Bayesian Linear Model

FW8051 Statistics for Ecologists

Learning Objectives

Fit a linear model to the LionNoses data set in a Bayesian framework

  • Will emphasize the assumed statistical distribution, \(Y_i \sim N(\mu_i, \sigma^2)\)
  • Gives us practice at implementing models in JAGS
  • See how to implement residual plots, goodness-of-fit testing
  • Revisit confidence credible and prediction intervals from a linear model

In-class

  • Write code to fit the Bayesian model
  • Compare to results using lm
  • Look at residual plots

Goodness-of-fit Test

  1. State null and alternative hypotheses.

\(H_0\): the data are consistent with the assumed linear model

\(H_A\): the data are not consistent with the assumed model.
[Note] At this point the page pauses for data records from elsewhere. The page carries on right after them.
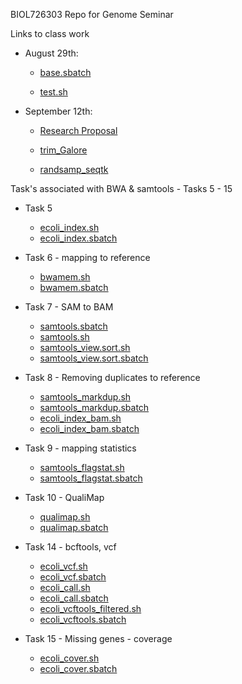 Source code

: BIOL726303
Repo for Genome Seminar

Links to class work

- August 29th:

  - [base.sbatch](https://github.com/laci-cartmell/BIOL726303/blob/main/base.sbatch)  

  - [test.sh](https://github.com/laci-cartmell/BIOL726303/blob/main/test.sh)

- September 12th:

  - [Research Proposal](https://github.com/laci-cartmell/BIOL726303/blob/main/Genome%20Biology%20Proposal.pdf)

  - [trim_Galore](https://github.com/laci-cartmell/BIOL726303/tree/main/scripts/trim_galore)

  - [randsamp_seqtk](https://github.com/laci-cartmell/BIOL726303/blob/main/scripts/randsamp.sbatch)


Task's associated with BWA & samtools - Tasks 5 - 15

- Task 5
  - [ecoli_index.sh ](https://github.com/laci-cartmell/BIOL726303/blob/main/scripts/BWA/ecoli_index.sh)
  - [ecoli_index.sbatch ](https://github.com/laci-cartmell/BIOL726303/blob/main/scripts/BWA/ecoli_index.sbatch)

- Task 6 - mapping to reference
  - [bwamem.sh ](https://github.com/laci-cartmell/BIOL726303/blob/main/scripts/BWA/bwamem.sh)
  - [bwamem.sbatch ](https://github.com/laci-cartmell/BIOL726303/blob/main/scripts/BWA/bwamem.sbatch)

- Task 7 - SAM to BAM
  - [samtools.sbatch ](https://github.com/laci-cartmell/BIOL726303/blob/main/scripts/BWA/samtools.sbatch)
  - [samtools.sh ](https://github.com/laci-cartmell/BIOL726303/blob/main/scripts/BWA/samtools.sh)
  - [samtools_view.sort.sh ](https://github.com/laci-cartmell/BIOL726303/blob/main/scripts/BWA/samtools_view.sort.sh)
  - [samtools_view.sort.sbatch ](https://github.com/laci-cartmell/BIOL726303/blob/main/scripts/BWA/samtools_view.sort.sbatch)

- Task 8 - Removing duplicates to reference
  - [samtools_markdup.sh ](https://github.com/laci-cartmell/BIOL726303/blob/main/scripts/BWA/samtools_markdup.sh)
  - [samtools_markdup.sbatch ](https://github.com/laci-cartmell/BIOL726303/blob/main/scripts/BWA/samtools_markdup.sbatch)
  - [ecoli_index_bam.sh ](https://github.com/laci-cartmell/BIOL726303/blob/main/scripts/BWA/ecoli_index_bam.sh)
  - [ecoli_index_bam.sbatch ](https://github.com/laci-cartmell/BIOL726303/tree/main/scripts/ecoli_index_bam.sbatch)

- Task 9 - mapping statistics
  - [samtools_flagstat.sh ](https://github.com/laci-cartmell/BIOL726303/blob/main/scripts/BWA/samtools_flagstat.sh)
  - [samtools_flagstat.sbatch ](https://github.com/laci-cartmell/BIOL726303/blob/main/scripts/BWA/samtools_flagstat.sbatch)

- Task 10 - QualiMap
  - [qualimap.sh ](https://github.com/laci-cartmell/BIOL726303/blob/main/scripts/BWA/qaulimap.sh)
  - [qualimap.sbatch ](https://github.com/laci-cartmell/BIOL726303/blob/main/scripts/BWA/qualimap.sbatch)

- Task 14 - bcftools, vcf
  - [ecoli_vcf.sh ](https://github.com/laci-cartmell/BIOL726303/blob/main/scripts/BWA/ecoli_vcf.sh)
  - [ecoli_vcf.sbatch ](https://github.com/laci-cartmell/BIOL726303/blob/main/scripts/BWA/ecoli_vcf.sbatch)
  - [ecoli_call.sh ](https://github.com/laci-cartmell/BIOL726303/blob/main/scripts/BWA/ecoli_call.sh)
  - [ecoli_call.sbatch ](https://github.com/laci-cartmell/BIOL726303/blob/main/scripts/BWA/ecoli_call.sbatch)
  - [ecoli_vcftools_filtered.sh](https://github.com/laci-cartmell/BIOL726303/blob/main/scripts/BWA/ecoli_vcftools_filtered.sh)
  - [ecoli_vcftools.sbatch](https://github.com/laci-cartmell/BIOL726303/blob/main/scripts/BWA/ecoli_vcftools.sbatch)

- Task 15 - Missing genes - coverage
  - [ecoli_cover.sh ](https://github.com/laci-cartmell/BIOL726303/blob/main/scripts/BWA/ecoli_cover.sh)
  - [ecoli_cover.sbatch ](https://github.com/laci-cartmell/BIOL726303/blob/main/scripts/BWA/ecoli_cover.sbatch)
  1. Determine a test statistic, \(T\), which will measure the degree to which our data are consistent with the null hypothesis:

\[T_{obs} = \sum_{i = 1}^n(Y_i - \hat{Y}_i)^2 = \sum_{i = 1}^n(Y_i - \hat{\beta}_0 - \hat{\beta}_1X_i)^2 = SSE_{obs}\]

One wrinkel here….

  • \(\hat{Y}_i\) has a posterior distribution, which means that \(T_{obs}\) also has a posterior distribution.

Goodness-of-fit Test

  1. Determine the sampling distribution of the test statistic when the null hypothesis is true.
  • We can use JAGS to generate data from the assumed model and calculate the test statistic:
{... 
y.new[i] ~ dnorm(mu[i], tau)
sq.new[i] <- pow(y.new[i]-mu[i], 2)
}
fit.new <- sum(sq.new[])

This gives us:

\[T_{H_0} = \sum_{i = 1}^n(Y^{new}_i - \hat{Y}_i)^2 = \sum_{i = 1}^n(Y^{new}_i - \hat{\beta}_0 - \hat{\beta}_1X_i)^2 = SSE_{new}\]

Which will also have a posterior distribution!

Goodness-of-fit Test

  1. Lastly, we compare the posterior distribution of our test statistic calculated using the observed data, \(T_{obs}\), to the posterior distribution using data generated under the null hypothesis, \(T_{H_0}\):

\[\text{Bayesian p-value} = \sum_{k=1}^M\frac{T_{H_0}^k \ge T_{obs}^k}{M}\]

where \(k\) indexes the \(M\) different posterior samples generated using JAGS.

If our model fits poorly, then we should expect the total sum of squares to be smaller when the data are generated from the assumed model:

\(T_{H_0} < T_{obs}\) (leading to a small p-value)

  • small p-value \(\implies\) the model is a poor one
  • large p-value \(\implies\) we do not have evidence to conclude our assumed model of the data generating process is a poor one.

Confidence intervals: We can calculate these after the fact, using:

  • the posterior distributions of \(\beta\)
  • Or, more directly, using the posterior distribution of \(\mu\)

Prediction intervals: We can calculate these after the fact, using:

  • the posterior distributions of \(\beta\) or \(\mu\) and adding random variation using rnorm and the posterior distribution of \(\sigma\)
  • Or, more directly, using y.new (\(Y^{new}\)) (data simulated from the fitted model)!